Air Force Invents Flapping Wing Micro Aircraft Based On Bird Biomechanics

Researchers at the US Air Force Research Lab have invented a flapping-wing micro aircraft vehicle – or MAV – based on the biomechanical movement of flying birds and insects. It is intended to be used for open surveillance, swarm operations, and situational awareness on the battlefield.

A statement from the Air Force Technology Transfer and Transition describes the device as enabling “a micro-robotic aircraft to perform insect-like maneuvers with two physical actuators while utilizing minimal computer processing power.” They went on to state that the device generates power through the wings, “based on their position and velocity, resulting in time-varying wing upstrokes and downstrokes.”

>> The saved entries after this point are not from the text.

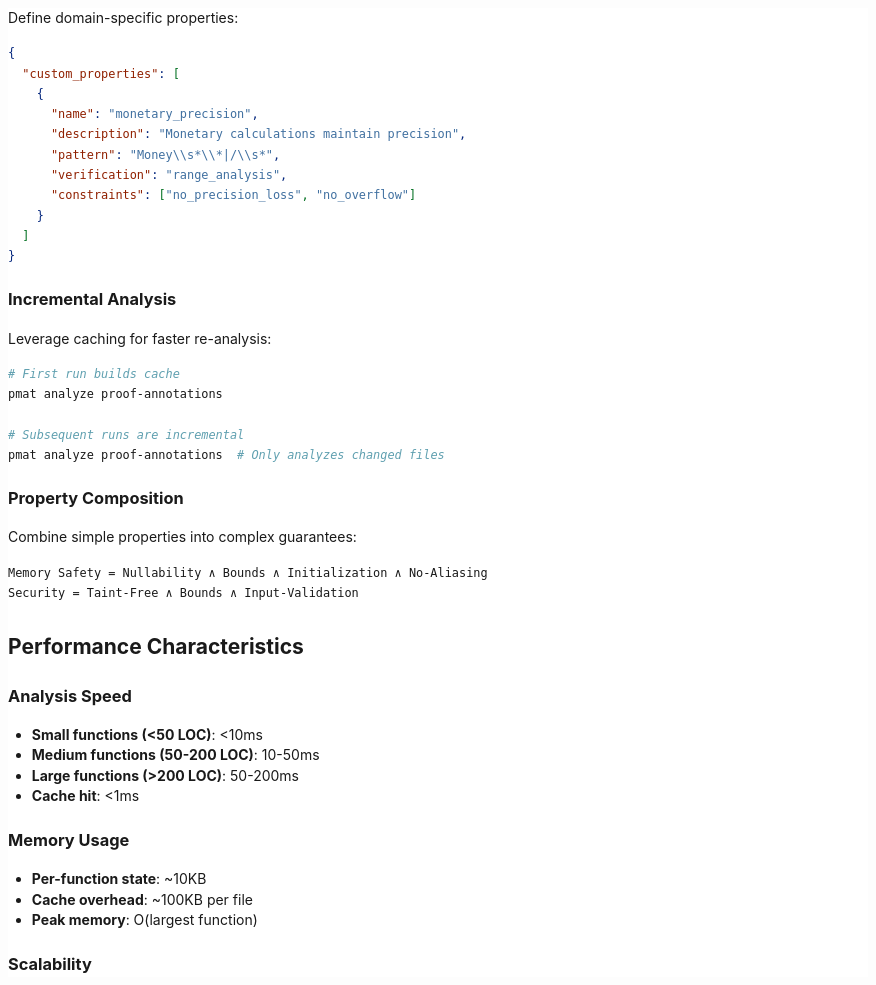 Define domain-specific properties:

```json
{
  "custom_properties": [
    {
      "name": "monetary_precision",
      "description": "Monetary calculations maintain precision",
      "pattern": "Money\\s*\\*|/\\s*",
      "verification": "range_analysis",
      "constraints": ["no_precision_loss", "no_overflow"]
    }
  ]
}
```

### Incremental Analysis

Leverage caching for faster re-analysis:

```bash
# First run builds cache
pmat analyze proof-annotations

# Subsequent runs are incremental
pmat analyze proof-annotations  # Only analyzes changed files
```

### Property Composition

Combine simple properties into complex guarantees:

```
Memory Safety = Nullability ∧ Bounds ∧ Initialization ∧ No-Aliasing
Security = Taint-Free ∧ Bounds ∧ Input-Validation
```

## Performance Characteristics

### Analysis Speed

- **Small functions (<50 LOC)**: <10ms
- **Medium functions (50-200 LOC)**: 10-50ms
- **Large functions (>200 LOC)**: 50-200ms
- **Cache hit**: <1ms

### Memory Usage

- **Per-function state**: ~10KB
- **Cache overhead**: ~100KB per file
- **Peak memory**: O(largest function)

### Scalability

A major challenge for  engineers has been designing an aircraft capable of six-degrees-of-freedom flight with only two actuators. This would allow a device to perform the instinctive movements of flying insects and birds. According to the patents filed – “Method for Shaping Wing Velocity Profiles for Control of Flapping Wing Micro Air Vehicles” and “Methods and Apparatus to Achieve Independent Six-Degree Control of Flapping Wing Micro Air Vehicle” – this challenge has been overcome.

Earlier this year, the Department of the Air Force signed a Non-Exclusive Patent License Agreement with Airion Health for the development, manufacture, and marketing of the technology – with a working prototype expected within 15 months of signing the contract.

“We were excited to license our technology to a small business that was building strategic relationships in the drone industry,” says Joshua Laravie, the Technology Transfer Specialist and Domestic Alliance Program Manager for AFRL’s Aerospace Systems Directorate. “[We] are looking forward to supporting their efforts to commercialize an AF technology.”